#### Task goal
Go through the lines below and transcribe each one exactly.

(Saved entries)
---

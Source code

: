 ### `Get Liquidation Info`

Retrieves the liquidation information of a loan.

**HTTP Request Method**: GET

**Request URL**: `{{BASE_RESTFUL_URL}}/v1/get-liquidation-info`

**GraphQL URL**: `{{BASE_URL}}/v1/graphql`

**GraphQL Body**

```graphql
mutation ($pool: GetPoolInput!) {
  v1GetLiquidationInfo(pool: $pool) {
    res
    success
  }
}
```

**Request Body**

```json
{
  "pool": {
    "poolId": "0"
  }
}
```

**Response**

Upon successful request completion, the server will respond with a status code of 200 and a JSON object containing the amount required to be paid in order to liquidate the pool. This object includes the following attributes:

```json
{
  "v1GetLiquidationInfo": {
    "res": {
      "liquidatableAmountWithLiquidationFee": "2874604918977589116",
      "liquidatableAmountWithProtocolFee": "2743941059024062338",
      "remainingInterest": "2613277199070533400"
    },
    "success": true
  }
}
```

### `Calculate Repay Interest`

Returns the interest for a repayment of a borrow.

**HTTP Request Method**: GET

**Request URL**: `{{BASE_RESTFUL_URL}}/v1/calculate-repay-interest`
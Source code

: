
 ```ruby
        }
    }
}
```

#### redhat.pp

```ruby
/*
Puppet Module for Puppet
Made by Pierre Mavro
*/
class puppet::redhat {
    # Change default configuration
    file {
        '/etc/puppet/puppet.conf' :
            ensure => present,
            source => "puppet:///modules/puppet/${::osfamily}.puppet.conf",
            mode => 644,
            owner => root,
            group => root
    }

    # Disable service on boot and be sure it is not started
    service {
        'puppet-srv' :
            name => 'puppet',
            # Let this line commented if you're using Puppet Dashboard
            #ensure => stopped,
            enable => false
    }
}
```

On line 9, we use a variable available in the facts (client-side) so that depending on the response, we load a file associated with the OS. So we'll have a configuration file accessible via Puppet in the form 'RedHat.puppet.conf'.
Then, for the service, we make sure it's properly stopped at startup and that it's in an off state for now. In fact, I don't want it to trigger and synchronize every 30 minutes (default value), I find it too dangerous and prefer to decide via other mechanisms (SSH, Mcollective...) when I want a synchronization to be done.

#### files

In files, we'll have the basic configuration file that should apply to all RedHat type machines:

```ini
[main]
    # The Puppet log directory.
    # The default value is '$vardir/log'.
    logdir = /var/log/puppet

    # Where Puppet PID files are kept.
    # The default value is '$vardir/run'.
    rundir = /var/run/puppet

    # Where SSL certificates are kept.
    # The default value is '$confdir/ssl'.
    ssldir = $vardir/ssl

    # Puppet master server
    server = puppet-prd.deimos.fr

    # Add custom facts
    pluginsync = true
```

---

#### Task solution
Source code

: ### `Get Liquidation Info`

Retrieves the liquidation information of a loan.

**HTTP Request Method**: GET

**Request URL**: `{{BASE_RESTFUL_URL}}/v1/get-liquidation-info`

**GraphQL URL**: `{{BASE_URL}}/v1/graphql`

**GraphQL Body**

```graphql
mutation ($pool: GetPoolInput!) {
  v1GetLiquidationInfo(pool: $pool) {
    res
    success
  }
}
```

**Request Body**

```json
{
  "pool": {
    "poolId": "0"
  }
}
```

**Response**

Upon successful request completion, the server will respond with a status code of 200 and a JSON object containing the amount required to be paid in order to liquidate the pool. This object includes the following attributes:

```json
{
  "v1GetLiquidationInfo": {
    "res": {
      "liquidatableAmountWithLiquidationFee": "2874604918977589116",
      "liquidatableAmountWithProtocolFee": "2743941059024062338",
      "remainingInterest": "2613277199070533400"
    },
    "success": true
  }
}
```

### `Calculate Repay Interest`

Returns the interest for a repayment of a borrow.

**HTTP Request Method**: GET

**Request URL**: `{{BASE_RESTFUL_URL}}/v1/calculate-repay-interest`
Source code

:
 ```ruby
        }
    }
}
```

#### redhat.pp

```ruby
/*
Puppet Module for Puppet
Made by Pierre Mavro
*/
class puppet::redhat {
    # Change default configuration
    file {
        '/etc/puppet/puppet.conf' :
            ensure => present,
            source => "puppet:///modules/puppet/${::osfamily}.puppet.conf",
            mode => 644,
            owner => root,
            group => root
    }

    # Disable service on boot and be sure it is not started
    service {
        'puppet-srv' :
            name => 'puppet',
            # Let this line commented if you're using Puppet Dashboard
            #ensure => stopped,
            enable => false
    }
}
```

On line 9, we use a variable available in the facts (client-side) so that depending on the response, we load a file associated with the OS. So we'll have a configuration file accessible via Puppet in the form 'RedHat.puppet.conf'.
Then, for the service, we make sure it's properly stopped at startup and that it's in an off state for now. In fact, I don't want it to trigger and synchronize every 30 minutes (default value), I find it too dangerous and prefer to decide via other mechanisms (SSH, Mcollective...) when I want a synchronization to be done.

#### files

In files, we'll have the basic configuration file that should apply to all RedHat type machines:

```ini
[main]
    # The Puppet log directory.
    # The default value is '$vardir/log'.
    logdir = /var/log/puppet

    # Where Puppet PID files are kept.
    # The default value is '$vardir/run'.
    rundir = /var/run/puppet

    # Where SSL certificates are kept.
    # The default value is '$confdir/ssl'.
    ssldir = $vardir/ssl

    # Puppet master server
    server = puppet-prd.deimos.fr

    # Add custom facts
    pluginsync = true
```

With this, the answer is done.